**TASK DESCRIPTION:** From the very first line of the data to the line containing "mentionnée à l'article", retype everything exactly, leaving the pictures behind.

Segment Open

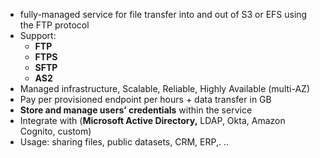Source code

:- fully-managed service for file transfer into and out of S3 or EFS using the FTP protocol
- Support:
    - **FTP**
    - **FTPS**
    - **SFTP**
    - **AS2**
- Managed infrastructure, Scalable, Reliable, Highly Available (multi-AZ)
- Pay per provisioned endpoint per hours + data transfer in GB
- **Store and manage users’ credentials** within the service
- Integrate with (**Microsoft Active Directory,** LDAP, Okta, Amazon Cognito, custom)
- Usage: sharing files, public datasets, CRM, ERP,. ..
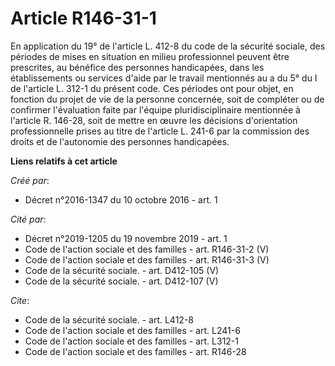 # Article R146-31-1

En application du 19° de l'article L. 412-8 du code de la sécurité sociale, des périodes de mises en situation en milieu
professionnel peuvent être prescrites, au bénéfice des personnes handicapées, dans les établissements ou services d'aide par
le travail mentionnés au a du 5° du I de l'article L. 312-1 du présent code. Ces périodes ont pour objet, en fonction du
projet de vie de la personne concernée, soit de compléter ou de confirmer l'évaluation faite par l'équipe pluridisciplinaire
mentionnée à l'article R. 146-28, soit de mettre en œuvre les décisions d'orientation professionnelle prises au titre de
l'article L. 241-6 par la commission des droits et de l'autonomie des personnes handicapées.

**Liens relatifs à cet article**

_Créé par_:

  - Décret n°2016-1347 du 10 octobre 2016 - art. 1

_Cité par_:

  - Décret n°2019-1205 du 19 novembre 2019 - art. 1
  - Code de l'action sociale et des familles - art. R146-31-2 (V)
  - Code de l'action sociale et des familles - art. R146-31-3 (V)
  - Code de la sécurité sociale. - art. D412-105 (V)
  - Code de la sécurité sociale. - art. D412-107 (V)

_Cite_:

  - Code de la sécurité sociale. - art. L412-8
  - Code de l'action sociale et des familles - art. L241-6
  - Code de l'action sociale et des familles - art. L312-1
  - Code de l'action sociale et des familles - art. R146-28
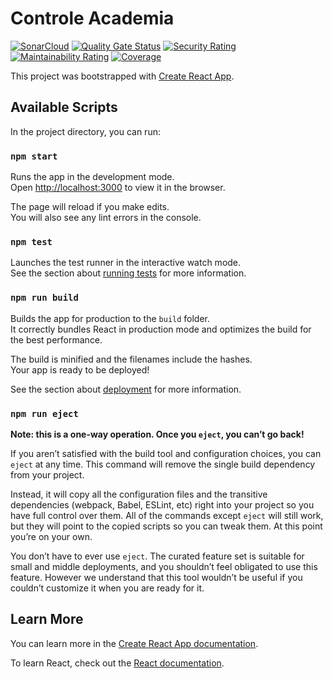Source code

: # Controle Academia

[![SonarCloud](https://sonarcloud.io/images/project_badges/sonarcloud-white.svg)](https://sonarcloud.io/summary/new_code?id=gabrielaraujof_controle-academia)
[![Quality Gate Status](https://sonarcloud.io/api/project_badges/measure?project=gabrielaraujof_controle-academia&metric=alert_status)](https://sonarcloud.io/summary/new_code?id=gabrielaraujof_controle-academia)
[![Security Rating](https://sonarcloud.io/api/project_badges/measure?project=gabrielaraujof_controle-academia&metric=security_rating)](https://sonarcloud.io/summary/new_code?id=gabrielaraujof_controle-academia)
[![Maintainability Rating](https://sonarcloud.io/api/project_badges/measure?project=gabrielaraujof_controle-academia&metric=sqale_rating)](https://sonarcloud.io/summary/new_code?id=gabrielaraujof_controle-academia)
[![Coverage](https://sonarcloud.io/api/project_badges/measure?project=gabrielaraujof_controle-academia&metric=coverage)](https://sonarcloud.io/summary/new_code?id=gabrielaraujof_controle-academia)

This project was bootstrapped with [Create React App](https://github.com/facebook/create-react-app).

## Available Scripts

In the project directory, you can run:

### `npm start`

Runs the app in the development mode.\
Open [http://localhost:3000](http://localhost:3000) to view it in the browser.

The page will reload if you make edits.\
You will also see any lint errors in the console.

### `npm test`

Launches the test runner in the interactive watch mode.\
See the section about [running tests](https://facebook.github.io/create-react-app/docs/running-tests) for more information.

### `npm run build`

Builds the app for production to the `build` folder.\
It correctly bundles React in production mode and optimizes the build for the best performance.

The build is minified and the filenames include the hashes.\
Your app is ready to be deployed!

See the section about [deployment](https://facebook.github.io/create-react-app/docs/deployment) for more information.

### `npm run eject`

**Note: this is a one-way operation. Once you `eject`, you can’t go back!**

If you aren’t satisfied with the build tool and configuration choices, you can `eject` at any time. This command will remove the single build dependency from your project.

Instead, it will copy all the configuration files and the transitive dependencies (webpack, Babel, ESLint, etc) right into your project so you have full control over them. All of the commands except `eject` will still work, but they will point to the copied scripts so you can tweak them. At this point you’re on your own.

You don’t have to ever use `eject`. The curated feature set is suitable for small and middle deployments, and you shouldn’t feel obligated to use this feature. However we understand that this tool wouldn’t be useful if you couldn’t customize it when you are ready for it.

## Learn More

You can learn more in the [Create React App documentation](https://facebook.github.io/create-react-app/docs/getting-started).

To learn React, check out the [React documentation](https://reactjs.org/).
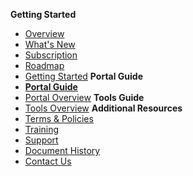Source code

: **Getting Started**
  - [Overview](ship-hats-overview)
  - [What's New](what-s-new)
  - [Subscription](subscription)
  - [Roadmap](roadmap)
  - [Getting Started](getting-started)
**Portal Guide**
  - <b>[Portal Guide](https://docs.developer.tech.gov.sg/docs/ship-hats-portal-guide/#/ship-hats-portal-overview)</b>
  - [Portal Overview](https://docs.developer.tech.gov.sg/docs/ship-hats-portal-guide/#/ship-hats-portal-overview)
**Tools Guide**
  - [Tools Overview](https://docs.developer.tech.gov.sg/docs/ship-hats-tools-guide/#/tools-overview)
**Additional Resources**
  - [Terms & Policies](terms-and-policies)
  - [Training](training)
  - [Support](support)
  - [Document History](document-history)
  - [Contact Us](contact-us)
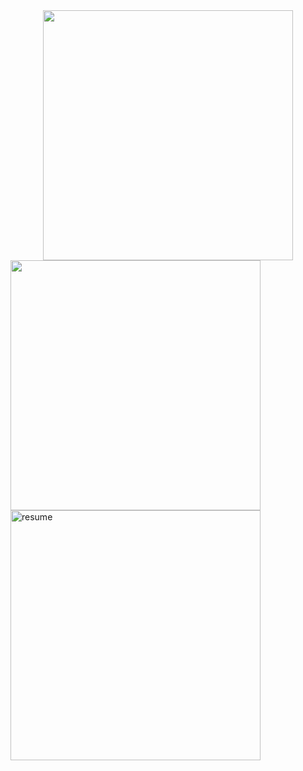 <div id="header" align="center">
  <img src="https://media.giphy.com/media/NytMLKyiaIh6VH9SPm/giphy.gif" width="400"/>
</div>
<div id="badges">
   <img src="https://media.giphy.com/media/NytMLKyiaIh6VH9SPm/giphy.gif" width="400"/>
  <a target="_blank" href="https://sweetcv.com/wc19aj~8wf~zt">
    <img src="https://cdn.pngsumo.com/resume-resume-png-resume-png-1024_1024.png" alt="resume" width="400"/>
  </a>
</div>
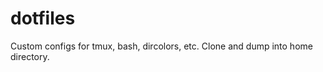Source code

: dotfiles
========
Custom configs for tmux, bash, dircolors, etc.
Clone and dump into home directory.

Segment Closed

**RESPONSE TO THE EXERCISE:**
Source code

:- fully-managed service for file transfer into and out of S3 or EFS using the FTP protocol
- Support:
    - **FTP**
    - **FTPS**
    - **SFTP**
    - **AS2**
- Managed infrastructure, Scalable, Reliable, Highly Available (multi-AZ)
- Pay per provisioned endpoint per hours + data transfer in GB
- **Store and manage users’ credentials** within the service
- Integrate with (**Microsoft Active Directory,** LDAP, Okta, Amazon Cognito, custom)
- Usage: sharing files, public datasets, CRM, ERP,. ..
 # Article R146-31-1

En application du 19° de l'article L. 412-8 du code de la sécurité sociale, des périodes de mises en situation en milieu
professionnel peuvent être prescrites, au bénéfice des personnes handicapées, dans les établissements ou services d'aide par
le travail mentionnés au a du 5° du I de l'article L. 312-1 du présent code. Ces périodes ont pour objet, en fonction du
projet de vie de la personne concernée, soit de compléter ou de confirmer l'évaluation faite par l'équipe pluridisciplinaire
mentionnée à l'article R. 146-28, soit de mettre en œuvre les décisions d'orientation professionnelle prises au titre de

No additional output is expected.